[EXERCISE DATA — start]
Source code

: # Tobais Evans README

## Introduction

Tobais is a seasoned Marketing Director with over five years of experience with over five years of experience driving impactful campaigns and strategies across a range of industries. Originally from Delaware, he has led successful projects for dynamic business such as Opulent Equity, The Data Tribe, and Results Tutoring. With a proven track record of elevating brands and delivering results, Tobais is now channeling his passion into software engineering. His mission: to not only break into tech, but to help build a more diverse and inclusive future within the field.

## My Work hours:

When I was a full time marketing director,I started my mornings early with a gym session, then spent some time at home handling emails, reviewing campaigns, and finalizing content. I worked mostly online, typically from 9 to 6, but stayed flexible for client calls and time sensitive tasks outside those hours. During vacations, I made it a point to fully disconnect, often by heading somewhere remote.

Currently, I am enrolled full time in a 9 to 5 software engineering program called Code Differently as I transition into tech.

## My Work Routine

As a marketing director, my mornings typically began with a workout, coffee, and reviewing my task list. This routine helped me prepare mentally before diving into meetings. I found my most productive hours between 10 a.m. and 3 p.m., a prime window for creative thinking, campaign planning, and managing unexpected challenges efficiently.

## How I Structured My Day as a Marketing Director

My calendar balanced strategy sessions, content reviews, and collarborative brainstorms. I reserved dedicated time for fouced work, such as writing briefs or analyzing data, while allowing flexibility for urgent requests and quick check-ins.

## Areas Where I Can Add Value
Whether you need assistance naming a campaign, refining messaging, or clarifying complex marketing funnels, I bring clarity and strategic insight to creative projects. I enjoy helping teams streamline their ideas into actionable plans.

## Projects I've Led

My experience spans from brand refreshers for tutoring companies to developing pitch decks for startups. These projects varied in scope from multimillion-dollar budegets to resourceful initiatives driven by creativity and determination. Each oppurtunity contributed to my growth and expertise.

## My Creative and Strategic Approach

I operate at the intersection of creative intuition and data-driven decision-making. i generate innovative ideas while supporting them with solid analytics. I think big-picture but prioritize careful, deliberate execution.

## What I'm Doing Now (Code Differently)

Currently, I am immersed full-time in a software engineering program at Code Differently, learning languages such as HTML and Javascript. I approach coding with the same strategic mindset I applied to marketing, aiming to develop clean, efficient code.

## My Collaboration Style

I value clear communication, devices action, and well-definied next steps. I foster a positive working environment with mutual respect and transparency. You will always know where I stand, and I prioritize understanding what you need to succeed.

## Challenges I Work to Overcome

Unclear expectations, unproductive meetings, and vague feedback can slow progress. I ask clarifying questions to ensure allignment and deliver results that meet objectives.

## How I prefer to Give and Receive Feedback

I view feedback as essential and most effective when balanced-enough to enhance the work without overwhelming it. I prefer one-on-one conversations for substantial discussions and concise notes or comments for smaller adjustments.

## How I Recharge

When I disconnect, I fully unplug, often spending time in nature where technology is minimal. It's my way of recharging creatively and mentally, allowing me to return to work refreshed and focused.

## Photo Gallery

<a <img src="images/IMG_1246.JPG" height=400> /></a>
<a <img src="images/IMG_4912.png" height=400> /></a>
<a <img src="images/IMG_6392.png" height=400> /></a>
[EXERCISE DATA — finish]
→ **EXERCISE REQUIREMENTS**
All records should be written out again exactly as given.

→ **RESULT OF THIS EXERCISE**
Source code

: # Tobais Evans README

## Introduction

Tobais is a seasoned Marketing Director with over five years of experience with over five years of experience driving impactful campaigns and strategies across a range of industries. Originally from Delaware, he has led successful projects for dynamic business such as Opulent Equity, The Data Tribe, and Results Tutoring. With a proven track record of elevating brands and delivering results, Tobais is now channeling his passion into software engineering. His mission: to not only break into tech, but to help build a more diverse and inclusive future within the field.

## My Work hours:

When I was a full time marketing director,I started my mornings early with a gym session, then spent some time at home handling emails, reviewing campaigns, and finalizing content. I worked mostly online, typically from 9 to 6, but stayed flexible for client calls and time sensitive tasks outside those hours. During vacations, I made it a point to fully disconnect, often by heading somewhere remote.

Currently, I am enrolled full time in a 9 to 5 software engineering program called Code Differently as I transition into tech.

## My Work Routine

As a marketing director, my mornings typically began with a workout, coffee, and reviewing my task list. This routine helped me prepare mentally before diving into meetings. I found my most productive hours between 10 a.m. and 3 p.m., a prime window for creative thinking, campaign planning, and managing unexpected challenges efficiently.

## How I Structured My Day as a Marketing Director

My calendar balanced strategy sessions, content reviews, and collarborative brainstorms. I reserved dedicated time for fouced work, such as writing briefs or analyzing data, while allowing flexibility for urgent requests and quick check-ins.

## Areas Where I Can Add Value
Whether you need assistance naming a campaign, refining messaging, or clarifying complex marketing funnels, I bring clarity and strategic insight to creative projects. I enjoy helping teams streamline their ideas into actionable plans.

## Projects I've Led

My experience spans from brand refreshers for tutoring companies to developing pitch decks for startups. These projects varied in scope from multimillion-dollar budegets to resourceful initiatives driven by creativity and determination. Each oppurtunity contributed to my growth and expertise.

## My Creative and Strategic Approach

I operate at the intersection of creative intuition and data-driven decision-making. i generate innovative ideas while supporting them with solid analytics. I think big-picture but prioritize careful, deliberate execution.

## What I'm Doing Now (Code Differently)

Currently, I am immersed full-time in a software engineering program at Code Differently, learning languages such as HTML and Javascript. I approach coding with the same strategic mindset I applied to marketing, aiming to develop clean, efficient code.

## My Collaboration Style

I value clear communication, devices action, and well-definied next steps. I foster a positive working environment with mutual respect and transparency. You will always know where I stand, and I prioritize understanding what you need to succeed.

## Challenges I Work to Overcome

Unclear expectations, unproductive meetings, and vague feedback can slow progress. I ask clarifying questions to ensure allignment and deliver results that meet objectives.

## How I prefer to Give and Receive Feedback

I view feedback as essential and most effective when balanced-enough to enhance the work without overwhelming it. I prefer one-on-one conversations for substantial discussions and concise notes or comments for smaller adjustments.

## How I Recharge

When I disconnect, I fully unplug, often spending time in nature where technology is minimal. It's my way of recharging creatively and mentally, allowing me to return to work refreshed and focused.

## Photo Gallery

<a <img src="images/IMG_1246.JPG" height=400> /></a>
<a <img src="images/IMG_4912.png" height=400> /></a>
<a <img src="images/IMG_6392.png" height=400> /></a>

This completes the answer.